* [WORK INSTRUCTIONS] Filter these entries down to the lines that hold the word "more", and show each of them.

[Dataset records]

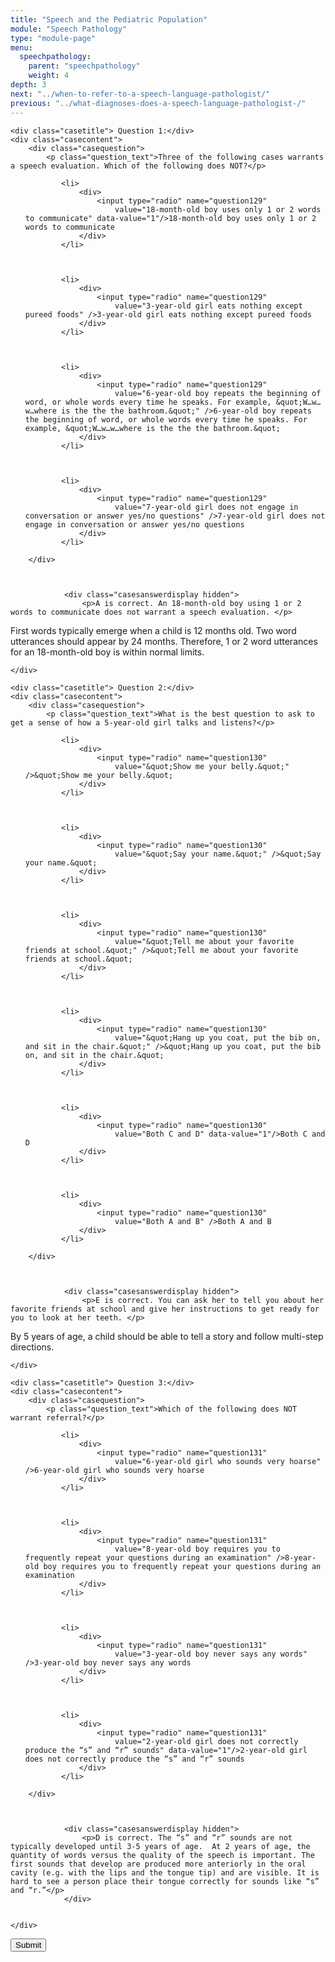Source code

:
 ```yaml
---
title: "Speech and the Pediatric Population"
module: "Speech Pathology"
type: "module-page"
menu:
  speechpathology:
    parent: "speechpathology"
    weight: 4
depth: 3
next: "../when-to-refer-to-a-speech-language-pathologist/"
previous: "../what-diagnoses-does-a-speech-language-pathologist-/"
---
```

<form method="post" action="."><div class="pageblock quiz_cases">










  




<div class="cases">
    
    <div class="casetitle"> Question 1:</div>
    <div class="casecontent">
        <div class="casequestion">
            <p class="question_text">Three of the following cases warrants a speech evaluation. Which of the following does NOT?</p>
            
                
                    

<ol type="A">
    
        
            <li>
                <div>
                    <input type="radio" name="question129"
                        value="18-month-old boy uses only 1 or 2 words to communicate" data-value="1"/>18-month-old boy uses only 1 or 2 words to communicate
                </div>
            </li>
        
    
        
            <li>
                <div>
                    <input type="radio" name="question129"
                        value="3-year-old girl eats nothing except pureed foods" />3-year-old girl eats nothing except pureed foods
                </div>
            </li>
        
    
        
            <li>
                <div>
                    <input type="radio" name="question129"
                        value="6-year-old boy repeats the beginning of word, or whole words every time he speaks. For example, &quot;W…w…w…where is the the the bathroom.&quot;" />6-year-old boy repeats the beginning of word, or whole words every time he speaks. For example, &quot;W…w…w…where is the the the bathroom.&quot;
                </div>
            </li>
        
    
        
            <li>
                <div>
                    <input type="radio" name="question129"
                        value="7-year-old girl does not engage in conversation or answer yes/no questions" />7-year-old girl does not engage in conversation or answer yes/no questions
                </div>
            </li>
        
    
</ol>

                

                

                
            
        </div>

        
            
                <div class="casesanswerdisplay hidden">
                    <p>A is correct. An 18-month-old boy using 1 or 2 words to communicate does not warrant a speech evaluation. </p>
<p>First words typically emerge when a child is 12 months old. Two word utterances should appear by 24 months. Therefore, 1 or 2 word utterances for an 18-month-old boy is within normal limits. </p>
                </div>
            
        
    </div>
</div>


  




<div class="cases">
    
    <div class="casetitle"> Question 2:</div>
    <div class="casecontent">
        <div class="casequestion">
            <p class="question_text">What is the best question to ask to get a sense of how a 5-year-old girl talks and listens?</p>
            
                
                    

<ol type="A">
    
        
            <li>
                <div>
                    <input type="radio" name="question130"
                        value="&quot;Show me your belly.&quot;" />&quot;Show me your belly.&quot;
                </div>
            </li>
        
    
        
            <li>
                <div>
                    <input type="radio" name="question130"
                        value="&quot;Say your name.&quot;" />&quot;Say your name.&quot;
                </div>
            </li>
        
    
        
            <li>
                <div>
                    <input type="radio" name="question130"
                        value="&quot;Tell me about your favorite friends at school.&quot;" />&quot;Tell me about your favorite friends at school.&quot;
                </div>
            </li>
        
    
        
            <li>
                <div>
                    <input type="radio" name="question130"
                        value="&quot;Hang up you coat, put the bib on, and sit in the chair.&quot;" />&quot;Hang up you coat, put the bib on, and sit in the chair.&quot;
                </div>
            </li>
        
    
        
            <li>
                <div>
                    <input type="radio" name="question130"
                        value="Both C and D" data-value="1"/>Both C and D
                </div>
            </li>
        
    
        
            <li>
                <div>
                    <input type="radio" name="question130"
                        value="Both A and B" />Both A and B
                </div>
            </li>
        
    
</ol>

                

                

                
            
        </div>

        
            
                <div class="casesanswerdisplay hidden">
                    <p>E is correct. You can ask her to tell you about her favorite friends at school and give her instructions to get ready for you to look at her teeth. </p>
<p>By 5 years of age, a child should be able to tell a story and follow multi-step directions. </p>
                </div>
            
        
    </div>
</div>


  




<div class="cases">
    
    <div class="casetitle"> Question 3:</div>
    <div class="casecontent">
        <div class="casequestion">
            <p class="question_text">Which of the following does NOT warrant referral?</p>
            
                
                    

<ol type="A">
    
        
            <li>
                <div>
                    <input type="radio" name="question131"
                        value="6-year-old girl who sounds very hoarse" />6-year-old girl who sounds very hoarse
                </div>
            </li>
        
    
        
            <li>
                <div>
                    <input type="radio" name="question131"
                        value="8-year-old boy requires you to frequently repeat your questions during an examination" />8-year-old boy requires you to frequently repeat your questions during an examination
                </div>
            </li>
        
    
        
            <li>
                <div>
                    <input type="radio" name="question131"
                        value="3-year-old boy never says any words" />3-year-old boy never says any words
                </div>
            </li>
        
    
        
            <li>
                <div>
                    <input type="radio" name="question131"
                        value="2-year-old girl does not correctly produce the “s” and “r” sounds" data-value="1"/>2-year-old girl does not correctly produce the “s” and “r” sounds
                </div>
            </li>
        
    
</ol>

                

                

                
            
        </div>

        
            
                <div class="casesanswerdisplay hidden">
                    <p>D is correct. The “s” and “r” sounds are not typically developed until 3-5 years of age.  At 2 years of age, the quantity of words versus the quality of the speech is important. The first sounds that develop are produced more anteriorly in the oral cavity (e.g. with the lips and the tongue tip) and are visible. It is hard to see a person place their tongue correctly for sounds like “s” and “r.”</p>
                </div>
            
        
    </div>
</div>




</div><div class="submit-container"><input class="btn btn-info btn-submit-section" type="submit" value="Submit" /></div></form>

--

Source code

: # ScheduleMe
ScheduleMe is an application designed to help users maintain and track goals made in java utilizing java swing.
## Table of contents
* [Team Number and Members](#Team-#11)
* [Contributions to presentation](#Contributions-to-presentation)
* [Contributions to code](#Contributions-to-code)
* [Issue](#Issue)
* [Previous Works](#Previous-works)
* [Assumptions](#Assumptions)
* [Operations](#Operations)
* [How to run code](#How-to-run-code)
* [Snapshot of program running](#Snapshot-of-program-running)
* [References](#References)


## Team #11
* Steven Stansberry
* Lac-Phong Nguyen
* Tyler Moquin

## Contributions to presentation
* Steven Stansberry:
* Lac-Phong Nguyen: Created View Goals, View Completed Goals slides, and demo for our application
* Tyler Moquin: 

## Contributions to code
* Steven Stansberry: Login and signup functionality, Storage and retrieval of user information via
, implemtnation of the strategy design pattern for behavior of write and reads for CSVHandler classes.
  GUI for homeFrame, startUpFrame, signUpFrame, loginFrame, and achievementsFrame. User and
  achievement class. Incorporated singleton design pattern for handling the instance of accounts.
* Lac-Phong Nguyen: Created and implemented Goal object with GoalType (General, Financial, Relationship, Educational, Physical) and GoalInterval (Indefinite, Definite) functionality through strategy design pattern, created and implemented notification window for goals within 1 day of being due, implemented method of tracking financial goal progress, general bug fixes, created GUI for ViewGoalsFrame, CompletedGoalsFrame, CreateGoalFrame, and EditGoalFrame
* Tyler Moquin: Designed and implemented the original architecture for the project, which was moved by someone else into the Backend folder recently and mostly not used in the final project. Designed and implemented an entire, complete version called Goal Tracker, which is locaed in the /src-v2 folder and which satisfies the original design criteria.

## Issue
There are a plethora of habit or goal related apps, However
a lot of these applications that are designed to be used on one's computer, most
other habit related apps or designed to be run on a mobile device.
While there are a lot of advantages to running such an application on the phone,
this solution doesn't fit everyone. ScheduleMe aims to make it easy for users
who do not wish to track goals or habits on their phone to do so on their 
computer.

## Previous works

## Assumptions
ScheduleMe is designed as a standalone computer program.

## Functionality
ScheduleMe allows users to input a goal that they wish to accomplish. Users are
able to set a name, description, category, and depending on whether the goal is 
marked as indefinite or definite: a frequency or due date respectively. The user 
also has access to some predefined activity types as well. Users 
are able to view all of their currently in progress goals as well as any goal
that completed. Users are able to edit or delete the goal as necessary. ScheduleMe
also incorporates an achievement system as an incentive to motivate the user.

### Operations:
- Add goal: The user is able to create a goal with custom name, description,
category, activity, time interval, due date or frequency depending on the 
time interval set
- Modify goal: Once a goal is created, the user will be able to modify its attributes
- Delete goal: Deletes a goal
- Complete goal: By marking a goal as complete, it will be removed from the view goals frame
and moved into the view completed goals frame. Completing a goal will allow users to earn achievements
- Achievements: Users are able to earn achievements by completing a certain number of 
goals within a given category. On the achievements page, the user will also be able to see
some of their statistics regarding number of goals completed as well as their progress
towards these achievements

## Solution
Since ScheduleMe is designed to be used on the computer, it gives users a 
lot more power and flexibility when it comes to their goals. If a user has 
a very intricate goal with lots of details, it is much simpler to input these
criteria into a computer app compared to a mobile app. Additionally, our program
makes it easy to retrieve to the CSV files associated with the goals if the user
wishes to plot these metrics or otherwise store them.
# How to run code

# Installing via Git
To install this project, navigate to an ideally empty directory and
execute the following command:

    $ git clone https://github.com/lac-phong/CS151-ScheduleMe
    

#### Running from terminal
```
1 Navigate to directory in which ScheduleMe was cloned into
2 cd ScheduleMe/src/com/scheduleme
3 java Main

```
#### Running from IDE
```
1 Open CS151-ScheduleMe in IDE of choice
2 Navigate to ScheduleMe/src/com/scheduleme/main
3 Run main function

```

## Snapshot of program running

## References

* [ANSWER TO THIS EXERCISE]
                    <p>D is correct. The “s” and “r” sounds are not typically developed until 3-5 years of age.  At 2 years of age, the quantity of words versus the quality of the speech is important. The first sounds that develop are produced more anteriorly in the oral cavity (e.g. with the lips and the tongue tip) and are visible. It is hard to see a person place their tongue correctly for sounds like “s” and “r.”</p>
lot more power and flexibility when it comes to their goals. If a user has 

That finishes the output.